Tips 2. Use the tidyverse package

Instead of base R, use the tidyverse package. The core tidyverse includes the packages that you’re likely to use in everyday data analyses and improve the readability of your code. More information on the tidyverse website:

https://www.tidyverse.org/packages/

Cheatsheets are available at: https://www.rstudio.com/resources/cheatsheets/

Interesting links to learn more about data manipulation with dplyr:

Tips 3. Use the pipe

Using the pipe is a great way to improve the readability of your code by creating some sort of a 'flow' for each step. To learn more, you can read this tuto:

https://www.datacamp.com/community/tutorials/pipe-r-tutorial

Tips 4. Jump rows after parentheses, commas, and pipe

This one is pretty straightforward. For example, when calling an option, jump rows between the commas:

Don't do that:
mtcars %>%
.$mpg %>%
mean(trim = 0,na.rm = FALSE)

Instead do that:
mtcars %>%
.
$mpg %>%
mean(trim = 0,
na.rm = FALSE)

Tips 5. Write functions

Programers philosophy is to be lazy and you should adopt this ethos when coding: DO NOT REPEAT THE SAME PIECE OF CODE TWICE, use functions instead.

A complete starting tuto can be found here:

https://www.datacamp.com/community/tutorials/functions-in-r-a-tutorial

Tips 6. Use standardized variable name

One easy way to gain time when coding is to use a standardized approach for naming your variables. I personally always name my variables in lower case with dashese: "income_households", "study_level". In any case, avoid as much as possible spaces (you can format the name at the export stage) and accents.

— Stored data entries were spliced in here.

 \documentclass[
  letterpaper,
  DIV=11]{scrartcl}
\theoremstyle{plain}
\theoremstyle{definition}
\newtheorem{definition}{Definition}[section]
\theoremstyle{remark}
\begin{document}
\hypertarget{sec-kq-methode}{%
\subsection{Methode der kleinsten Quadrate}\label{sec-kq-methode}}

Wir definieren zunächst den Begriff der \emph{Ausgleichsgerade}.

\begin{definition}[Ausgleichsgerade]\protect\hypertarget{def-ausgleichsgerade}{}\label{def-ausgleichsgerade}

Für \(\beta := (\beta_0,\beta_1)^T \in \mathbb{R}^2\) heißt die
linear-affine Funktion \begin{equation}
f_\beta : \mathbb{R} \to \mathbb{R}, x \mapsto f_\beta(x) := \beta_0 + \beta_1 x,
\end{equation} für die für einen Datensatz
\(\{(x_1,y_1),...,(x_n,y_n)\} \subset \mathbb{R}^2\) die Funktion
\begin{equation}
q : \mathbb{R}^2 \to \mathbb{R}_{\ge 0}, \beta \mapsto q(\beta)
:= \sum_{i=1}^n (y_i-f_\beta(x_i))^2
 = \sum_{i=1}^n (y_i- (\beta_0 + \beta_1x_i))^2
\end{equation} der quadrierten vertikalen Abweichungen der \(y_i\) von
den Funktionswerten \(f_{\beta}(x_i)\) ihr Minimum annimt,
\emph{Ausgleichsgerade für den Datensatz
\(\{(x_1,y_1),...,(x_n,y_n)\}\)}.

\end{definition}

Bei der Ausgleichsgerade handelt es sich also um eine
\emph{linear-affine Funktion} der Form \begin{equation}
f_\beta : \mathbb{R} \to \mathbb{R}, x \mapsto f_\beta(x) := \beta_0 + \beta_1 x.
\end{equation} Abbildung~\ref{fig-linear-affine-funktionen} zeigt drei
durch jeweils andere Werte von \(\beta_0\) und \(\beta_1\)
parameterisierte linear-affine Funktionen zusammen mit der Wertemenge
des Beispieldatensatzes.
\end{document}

I also make sure to transform the initial variable name in this format when importing the dataset. Assuming you use the Tidyverse package for handling you datasets, one approach to do that is to use the following code:

library(tidyverse)
library(snakecase)

snake_n_unfrench <- function(x) {
x %>%
to_snake_case() %>%
iconv(from = "UTF-8", to = "ASCII//TRANSLIT")
}

Indometh %>%
rename_all(snake_n_unfrench)

The snake_n_unfrench function will automatically modify upper cases into lower cases and modify all accents, dots, dashs, apostrophes, etc. into '_'.